The Great Noodle Chase

Lately I’ve been on a Japanese ramen binge, but I should also mention my decade-long hankering for Vietnamese pho as well. My wife is Vietnamese, so real-deal, authentic pho is more common in my belly than good ramen. But after having it a few times lately, I felt the need to whip up a post about the two dishes, with pics of course.

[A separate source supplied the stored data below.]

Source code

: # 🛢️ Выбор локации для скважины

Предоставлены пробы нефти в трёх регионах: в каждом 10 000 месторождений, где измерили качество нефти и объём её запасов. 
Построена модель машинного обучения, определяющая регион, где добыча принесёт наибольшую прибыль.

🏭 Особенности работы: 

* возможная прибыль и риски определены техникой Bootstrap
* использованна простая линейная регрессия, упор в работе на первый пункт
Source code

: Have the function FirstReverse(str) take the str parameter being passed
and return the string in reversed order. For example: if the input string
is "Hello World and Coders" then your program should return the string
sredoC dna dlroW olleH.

First, pho (pronounced like you are saying the word FUN but without the N, and with a tone as if you are asking a question):

For those who may not know, I’ve give a quick rundown of what this awesome shit is. Pho is a very aromatic and highly flavorful beef soup (pho bo) made with LOTS of different parts of the animal: oxtail, marrow, tripe, brisket, eye-round, processed beef balls, etc. The meats are stewed to tender perfection and then served in an almost clear consomme broth that simmered for hours with all the meats and spices like star anise, cinnamon, clove, ginger, and other warm, comforting flavors. The rice noodles used are long and flat, almost like a linguini. It’s topped with cilantro, chilies (optional, of course), bean sprouts, scallions, thinly sliced onion, and a wedge of lime. It’s usually accompanied with plum sauce (hoisin) and chili paste (sri racha) on the side for you to add to taste. The result is something so delicious that you will crave it every day of your life. It’s light, yet hearty. You’ll never find a broth so clear and thin with so much flavor packed in it. Most Vietnamese joints will offer it with chicken too (pho ga), but come on… really? If you are getting it, get a big bowl of the mixed beef. Although, I must say, sometimes I like to order with just the thin-sliced eye-round meat, or that and beef meatballs.

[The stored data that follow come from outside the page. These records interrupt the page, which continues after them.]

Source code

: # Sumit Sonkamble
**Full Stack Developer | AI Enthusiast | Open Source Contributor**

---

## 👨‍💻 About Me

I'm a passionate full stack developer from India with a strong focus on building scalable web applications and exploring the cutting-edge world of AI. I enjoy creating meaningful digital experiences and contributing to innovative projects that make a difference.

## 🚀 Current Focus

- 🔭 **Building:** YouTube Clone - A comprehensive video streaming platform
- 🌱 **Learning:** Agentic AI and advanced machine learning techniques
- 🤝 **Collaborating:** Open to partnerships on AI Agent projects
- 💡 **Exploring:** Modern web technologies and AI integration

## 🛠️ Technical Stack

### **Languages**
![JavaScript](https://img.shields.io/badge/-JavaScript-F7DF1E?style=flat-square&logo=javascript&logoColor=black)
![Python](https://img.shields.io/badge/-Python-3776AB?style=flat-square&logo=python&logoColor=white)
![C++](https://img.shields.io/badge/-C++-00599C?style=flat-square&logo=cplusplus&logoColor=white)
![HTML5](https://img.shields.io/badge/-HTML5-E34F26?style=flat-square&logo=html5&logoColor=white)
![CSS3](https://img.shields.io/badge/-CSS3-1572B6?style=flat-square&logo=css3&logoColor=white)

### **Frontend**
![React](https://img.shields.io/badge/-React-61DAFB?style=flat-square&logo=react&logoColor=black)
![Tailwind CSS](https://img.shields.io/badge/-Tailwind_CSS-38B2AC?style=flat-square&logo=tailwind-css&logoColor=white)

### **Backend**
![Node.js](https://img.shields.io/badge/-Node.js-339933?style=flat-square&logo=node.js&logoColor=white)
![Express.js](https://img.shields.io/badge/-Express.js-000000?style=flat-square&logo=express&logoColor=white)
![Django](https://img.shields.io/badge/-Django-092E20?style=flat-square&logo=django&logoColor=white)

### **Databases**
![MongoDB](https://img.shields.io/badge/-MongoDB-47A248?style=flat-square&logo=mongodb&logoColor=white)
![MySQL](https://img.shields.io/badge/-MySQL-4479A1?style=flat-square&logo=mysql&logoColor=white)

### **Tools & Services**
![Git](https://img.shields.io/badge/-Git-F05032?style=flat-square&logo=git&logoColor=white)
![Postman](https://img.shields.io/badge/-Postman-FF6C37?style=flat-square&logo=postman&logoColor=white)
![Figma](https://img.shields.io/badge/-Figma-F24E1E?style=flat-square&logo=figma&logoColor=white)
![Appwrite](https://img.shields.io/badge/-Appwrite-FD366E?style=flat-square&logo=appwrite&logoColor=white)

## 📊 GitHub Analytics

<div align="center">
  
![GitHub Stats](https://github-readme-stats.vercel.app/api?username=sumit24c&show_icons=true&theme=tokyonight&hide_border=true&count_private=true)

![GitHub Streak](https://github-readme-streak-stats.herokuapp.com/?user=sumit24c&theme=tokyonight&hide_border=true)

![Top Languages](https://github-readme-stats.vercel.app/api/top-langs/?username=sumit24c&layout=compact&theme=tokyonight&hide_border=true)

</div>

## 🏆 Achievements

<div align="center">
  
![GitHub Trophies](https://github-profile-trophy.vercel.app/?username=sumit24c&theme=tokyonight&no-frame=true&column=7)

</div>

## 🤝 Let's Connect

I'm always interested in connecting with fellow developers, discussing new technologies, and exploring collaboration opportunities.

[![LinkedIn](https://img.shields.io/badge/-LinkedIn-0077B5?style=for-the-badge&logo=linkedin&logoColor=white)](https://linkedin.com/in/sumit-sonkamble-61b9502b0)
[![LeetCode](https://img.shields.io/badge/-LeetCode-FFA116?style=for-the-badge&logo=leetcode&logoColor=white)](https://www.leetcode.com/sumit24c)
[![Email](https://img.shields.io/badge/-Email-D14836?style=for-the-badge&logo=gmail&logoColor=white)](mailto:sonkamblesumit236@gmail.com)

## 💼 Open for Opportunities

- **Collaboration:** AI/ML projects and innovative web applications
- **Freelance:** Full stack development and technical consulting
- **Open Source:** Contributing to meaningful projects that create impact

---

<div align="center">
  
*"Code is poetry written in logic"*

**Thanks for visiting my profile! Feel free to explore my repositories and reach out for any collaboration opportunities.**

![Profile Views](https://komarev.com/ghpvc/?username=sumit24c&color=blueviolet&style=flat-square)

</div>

By far the most delicious bowl we ever had was in Vietnam, up in the mountains of Sapa at a resort. It should be noted that pho in Vietnam is different than here in the states. First: there’s a more robust flavor. Second: the sri racha is non-existent as it is not needed. They just utilize their abundance of fresh chili peppers. They DO have a chili paste in Vietnam, but it’s creamier and sweeter than sri racha, and probably better for dipping with fried items than mixing into soup.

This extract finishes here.